Write out a word-for-word repetition of the lines that come before the line containing "SmartMirror | 686 |" in the listing below, along with that line itself, omitting pictures.

(RECORDS PROVIDED Opens)

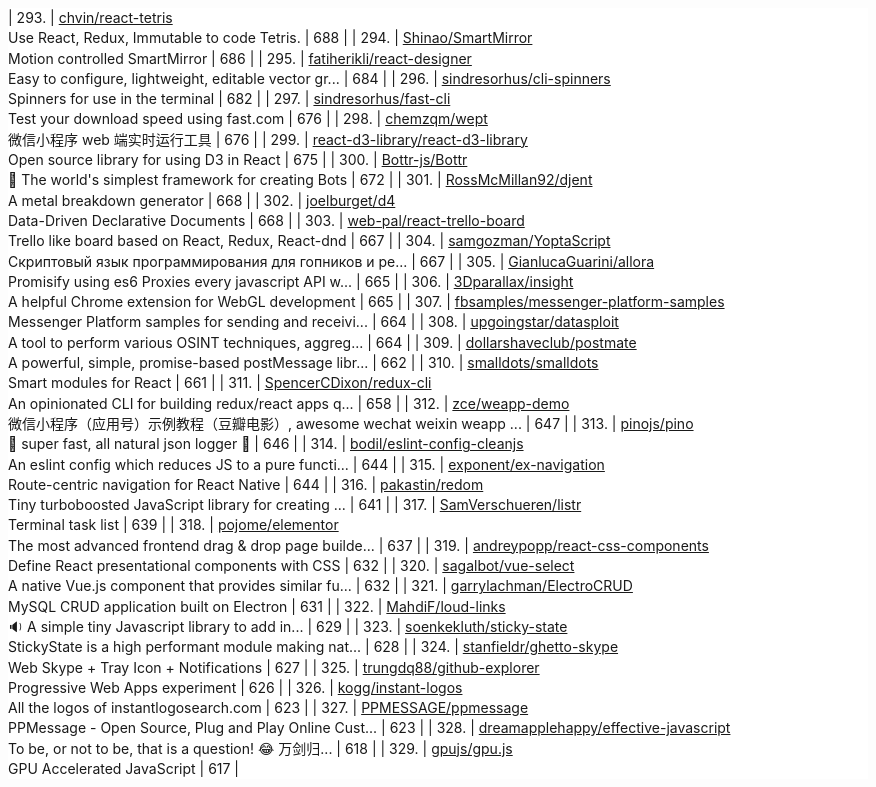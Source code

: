 | 293. | [chvin/react-tetris](https://github.com/chvin/react-tetris) <br/>Use React, Redux, Immutable to code Tetris. | 688 |
| 294. | [Shinao/SmartMirror](https://github.com/Shinao/SmartMirror) <br/>Motion controlled SmartMirror | 686 |
| 295. | [fatiherikli/react-designer](https://github.com/fatiherikli/react-designer) <br/>Easy to configure, lightweight, editable vector gr... | 684 |
| 296. | [sindresorhus/cli-spinners](https://github.com/sindresorhus/cli-spinners) <br/>Spinners for use in the terminal | 682 |
| 297. | [sindresorhus/fast-cli](https://github.com/sindresorhus/fast-cli) <br/>Test your download speed using fast.com | 676 |
| 298. | [chemzqm/wept](https://github.com/chemzqm/wept) <br/>微信小程序 web 端实时运行工具 | 676 |
| 299. | [react-d3-library/react-d3-library](https://github.com/react-d3-library/react-d3-library) <br/>Open source library for using D3 in React | 675 |
| 300. | [Bottr-js/Bottr](https://github.com/Bottr-js/Bottr) <br/>🤖 The world's simplest framework for creating Bots | 672 |
| 301. | [RossMcMillan92/djent](https://github.com/RossMcMillan92/djent) <br/>A metal breakdown generator | 668 |
| 302. | [joelburget/d4](https://github.com/joelburget/d4) <br/>Data-Driven Declarative Documents | 668 |
| 303. | [web-pal/react-trello-board](https://github.com/web-pal/react-trello-board) <br/>Trello like board based on React, Redux, React-dnd | 667 |
| 304. | [samgozman/YoptaScript](https://github.com/samgozman/YoptaScript) <br/>Скриптовый язык программирования для гопников и ре... | 667 |
| 305. | [GianlucaGuarini/allora](https://github.com/GianlucaGuarini/allora) <br/>Promisify using es6 Proxies every javascript API w... | 665 |
| 306. | [3Dparallax/insight](https://github.com/3Dparallax/insight) <br/>A helpful Chrome extension for WebGL development | 665 |
| 307. | [fbsamples/messenger-platform-samples](https://github.com/fbsamples/messenger-platform-samples) <br/>Messenger Platform samples for sending and receivi... | 664 |
| 308. | [upgoingstar/datasploit](https://github.com/upgoingstar/datasploit) <br/>A tool to perform various OSINT techniques, aggreg... | 664 |
| 309. | [dollarshaveclub/postmate](https://github.com/dollarshaveclub/postmate) <br/>A powerful, simple, promise-based postMessage libr... | 662 |
| 310. | [smalldots/smalldots](https://github.com/smalldots/smalldots) <br/>Smart modules for React | 661 |
| 311. | [SpencerCDixon/redux-cli](https://github.com/SpencerCDixon/redux-cli) <br/>An opinionated CLI for building redux/react apps q... | 658 |
| 312. | [zce/weapp-demo](https://github.com/zce/weapp-demo) <br/>微信小程序（应用号）示例教程（豆瓣电影）, awesome wechat weixin weapp ... | 647 |
| 313. | [pinojs/pino](https://github.com/pinojs/pino) <br/>🌲 super fast, all natural json logger 🌲 | 646 |
| 314. | [bodil/eslint-config-cleanjs](https://github.com/bodil/eslint-config-cleanjs) <br/>An eslint config which reduces JS to a pure functi... | 644 |
| 315. | [exponent/ex-navigation](https://github.com/exponent/ex-navigation) <br/>Route-centric navigation for React Native | 644 |
| 316. | [pakastin/redom](https://github.com/pakastin/redom) <br/>Tiny turboboosted JavaScript library for creating ... | 641 |
| 317. | [SamVerschueren/listr](https://github.com/SamVerschueren/listr) <br/>Terminal task list | 639 |
| 318. | [pojome/elementor](https://github.com/pojome/elementor) <br/>The most advanced frontend drag & drop page builde... | 637 |
| 319. | [andreypopp/react-css-components](https://github.com/andreypopp/react-css-components) <br/>Define React presentational components with CSS | 632 |
| 320. | [sagalbot/vue-select](https://github.com/sagalbot/vue-select) <br/>A native Vue.js component that provides similar fu... | 632 |
| 321. | [garrylachman/ElectroCRUD](https://github.com/garrylachman/ElectroCRUD) <br/>MySQL CRUD application built on Electron | 631 |
| 322. | [MahdiF/loud-links](https://github.com/MahdiF/loud-links) <br/>:sound: A simple tiny Javascript library to add in... | 629 |
| 323. | [soenkekluth/sticky-state](https://github.com/soenkekluth/sticky-state) <br/>StickyState is a high performant module making nat... | 628 |
| 324. | [stanfieldr/ghetto-skype](https://github.com/stanfieldr/ghetto-skype) <br/>Web Skype + Tray Icon + Notifications | 627 |
| 325. | [trungdq88/github-explorer](https://github.com/trungdq88/github-explorer) <br/>Progressive Web Apps experiment | 626 |
| 326. | [kogg/instant-logos](https://github.com/kogg/instant-logos) <br/>All the logos of instantlogosearch.com | 623 |
| 327. | [PPMESSAGE/ppmessage](https://github.com/PPMESSAGE/ppmessage) <br/>PPMessage - Open Source, Plug and Play Online Cust... | 623 |
| 328. | [dreamapplehappy/effective-javascript](https://github.com/dreamapplehappy/effective-javascript) <br/>To be, or not to be, that is a question! :joy: 万剑归... | 618 |
| 329. | [gpujs/gpu.js](https://github.com/gpujs/gpu.js) <br/>GPU Accelerated JavaScript | 617 |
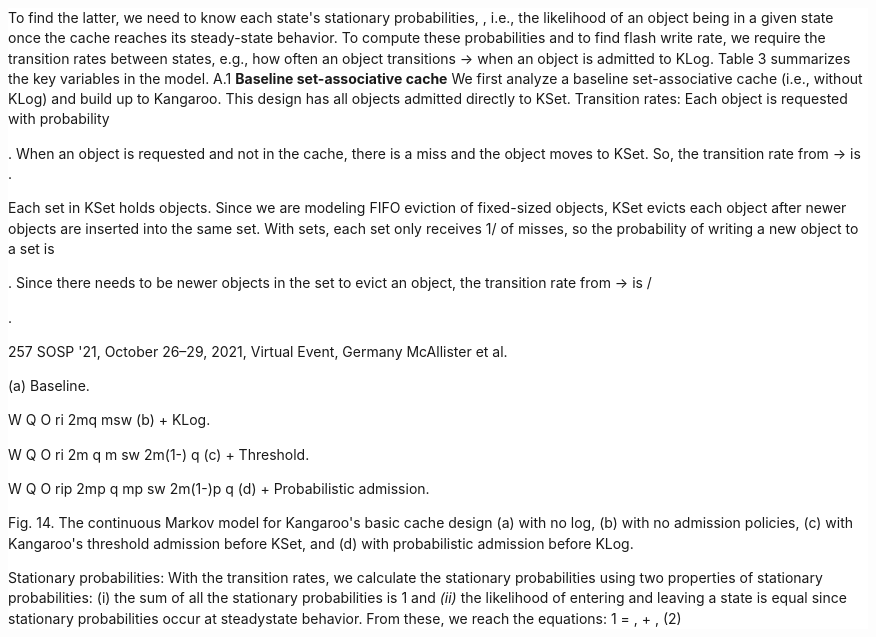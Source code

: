 To find the latter, we need to know each state's stationary probabilities, , i.e., the likelihood of an object being in a given state once the cache reaches its steady-state behavior. To compute these probabilities and to find flash write rate, we require the transition rates between states, e.g., how often an object transitions  →  when an object is admitted to KLog. Table 3 summarizes the key variables in the model. A.1 **Baseline set-associative cache**
We first analyze a baseline set-associative cache (i.e., without KLog) and build up to Kangaroo. This design has all objects admitted directly to KSet. Transition rates:
 Each object  is requested with probability

. When an object is requested and not in the cache, there is a miss and the object moves to KSet. So, the transition rate from  →  is .

Each set in KSet holds  objects. Since we are modeling FIFO eviction of fixed-sized objects, KSet evicts each object after  newer objects are inserted into the same set. With sets, each set only receives 1/ of misses, so the probability of writing a new object to a set is 

. Since there needs to be newer objects in the set to evict an object, the transition rate from  →  is 
/

.

257 SOSP '21, October 26–29, 2021, Virtual Event, Germany McAllister et al.

(a) Baseline.

W
Q
O
ri 2mq msw
(b) + KLog.

W
Q
O
ri 2m q m sw 2m(1-)
q
(c) + Threshold.

W
Q
O
rip 2mp q mp sw 2m(1-)p q
(d) + Probabilistic admission.

Fig. 14. The continuous Markov model for Kangaroo's basic cache design (a) with no log, (b) with no admission policies, (c) with Kangaroo's threshold admission before KSet, and (d) with probabilistic admission before KLog.

Stationary probabilities:
 With the transition rates, we calculate the stationary probabilities using two properties of stationary probabilities: (i) the sum of all the stationary probabilities is 1 and *(ii)* the likelihood of entering and leaving a state is equal since stationary probabilities occur at steadystate behavior. From these, we reach the equations:
1 = , + , (2)
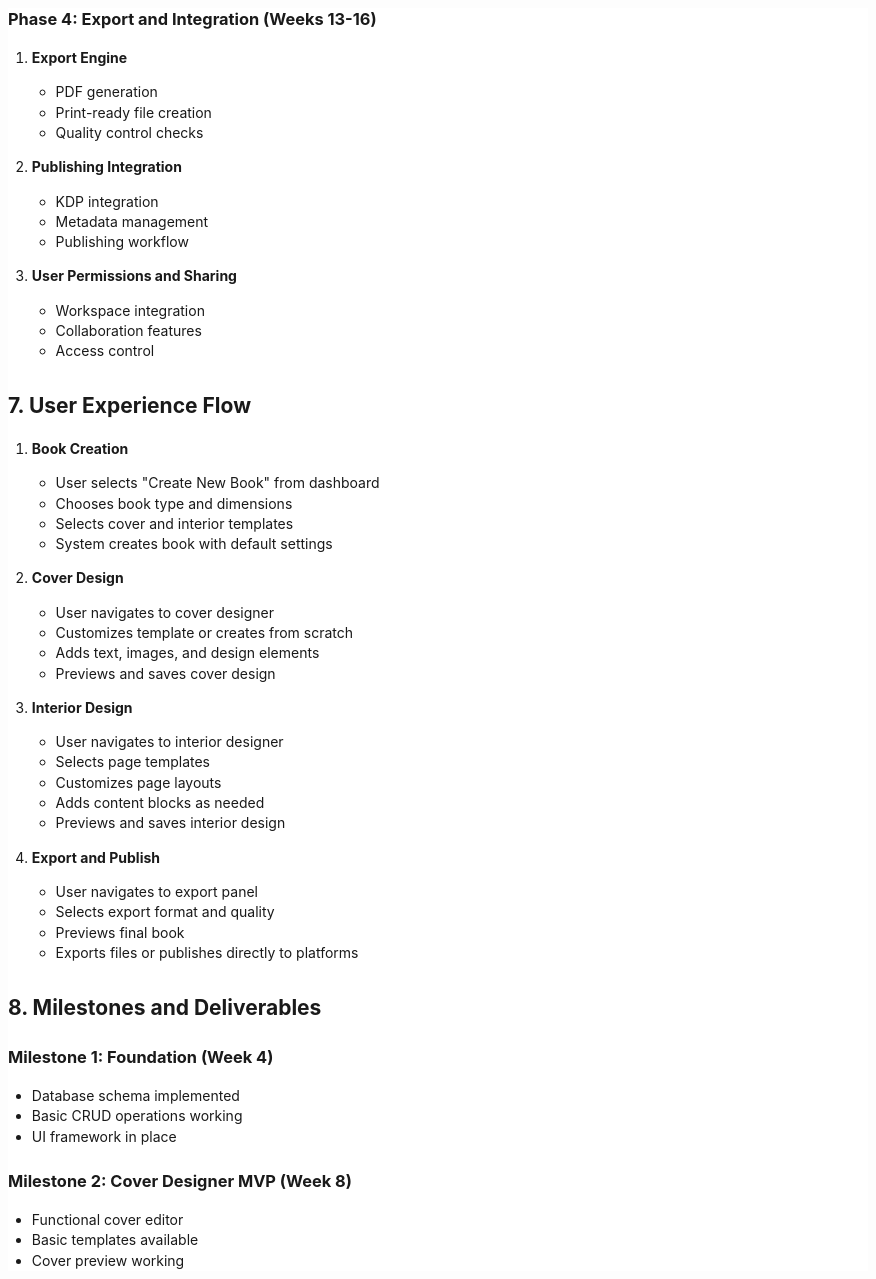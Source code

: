 ### Phase 4: Export and Integration (Weeks 13-16)

1. **Export Engine**
   - PDF generation
   - Print-ready file creation
   - Quality control checks

2. **Publishing Integration**
   - KDP integration
   - Metadata management
   - Publishing workflow

3. **User Permissions and Sharing**
   - Workspace integration
   - Collaboration features
   - Access control

## 7. User Experience Flow

1. **Book Creation**
   - User selects "Create New Book" from dashboard
   - Chooses book type and dimensions
   - Selects cover and interior templates
   - System creates book with default settings

2. **Cover Design**
   - User navigates to cover designer
   - Customizes template or creates from scratch
   - Adds text, images, and design elements
   - Previews and saves cover design

3. **Interior Design**
   - User navigates to interior designer
   - Selects page templates
   - Customizes page layouts
   - Adds content blocks as needed
   - Previews and saves interior design

4. **Export and Publish**
   - User navigates to export panel
   - Selects export format and quality
   - Previews final book
   - Exports files or publishes directly to platforms

## 8. Milestones and Deliverables

### Milestone 1: Foundation (Week 4)
- Database schema implemented
- Basic CRUD operations working
- UI framework in place

### Milestone 2: Cover Designer MVP (Week 8)
- Functional cover editor
- Basic templates available
- Cover preview working
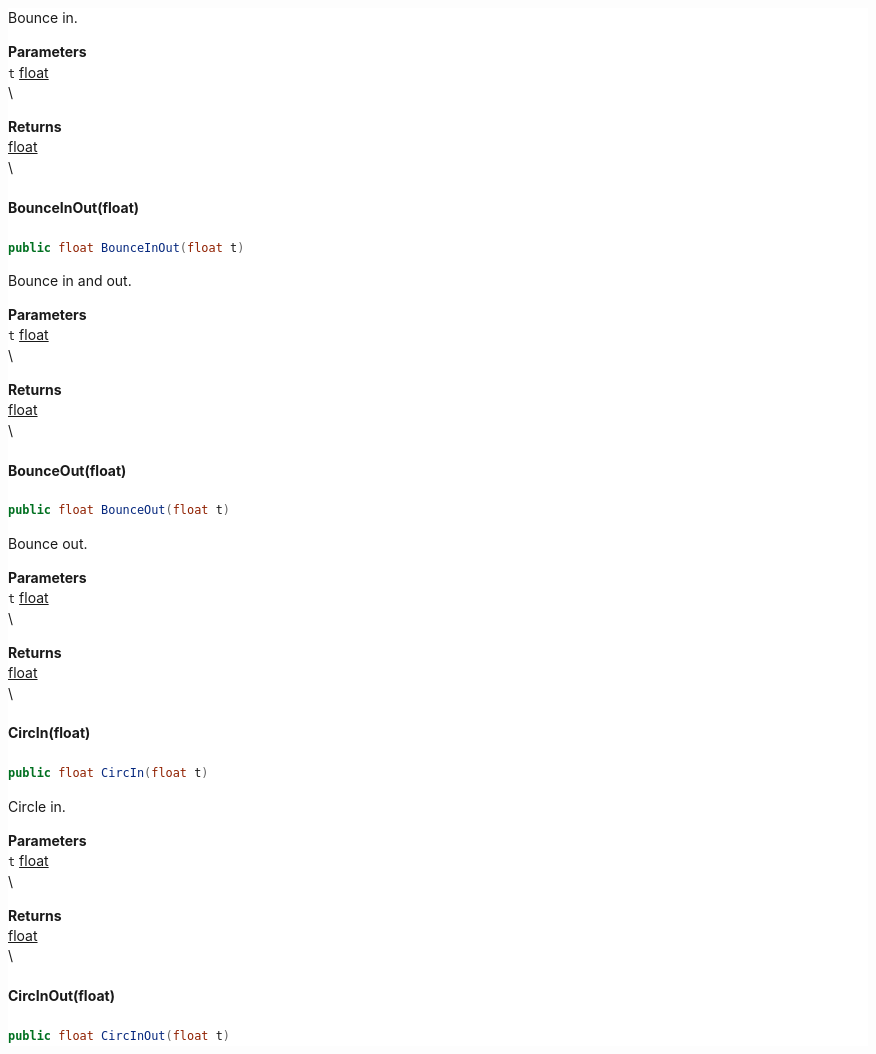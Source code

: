 Bounce in.

**Parameters** \
`t` [float](https://learn.microsoft.com/en-us/dotnet/api/System.Single?view=net-7.0) \
\

**Returns** \
[float](https://learn.microsoft.com/en-us/dotnet/api/System.Single?view=net-7.0) \
\

#### BounceInOut(float)
```csharp
public float BounceInOut(float t)
```

Bounce in and out.

**Parameters** \
`t` [float](https://learn.microsoft.com/en-us/dotnet/api/System.Single?view=net-7.0) \
\

**Returns** \
[float](https://learn.microsoft.com/en-us/dotnet/api/System.Single?view=net-7.0) \
\

#### BounceOut(float)
```csharp
public float BounceOut(float t)
```

Bounce out.

**Parameters** \
`t` [float](https://learn.microsoft.com/en-us/dotnet/api/System.Single?view=net-7.0) \
\

**Returns** \
[float](https://learn.microsoft.com/en-us/dotnet/api/System.Single?view=net-7.0) \
\

#### CircIn(float)
```csharp
public float CircIn(float t)
```

Circle in.

**Parameters** \
`t` [float](https://learn.microsoft.com/en-us/dotnet/api/System.Single?view=net-7.0) \
\

**Returns** \
[float](https://learn.microsoft.com/en-us/dotnet/api/System.Single?view=net-7.0) \
\

#### CircInOut(float)
```csharp
public float CircInOut(float t)
```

(RECORDS PROVIDED Closes)

ANSWER BELOW:
Source code

: | 293. | [chvin/react-tetris](https://github.com/chvin/react-tetris) <br/>Use React, Redux, Immutable to code Tetris. | 688 |
| 294. | [Shinao/SmartMirror](https://github.com/Shinao/SmartMirror) <br/>Motion controlled SmartMirror | 686 |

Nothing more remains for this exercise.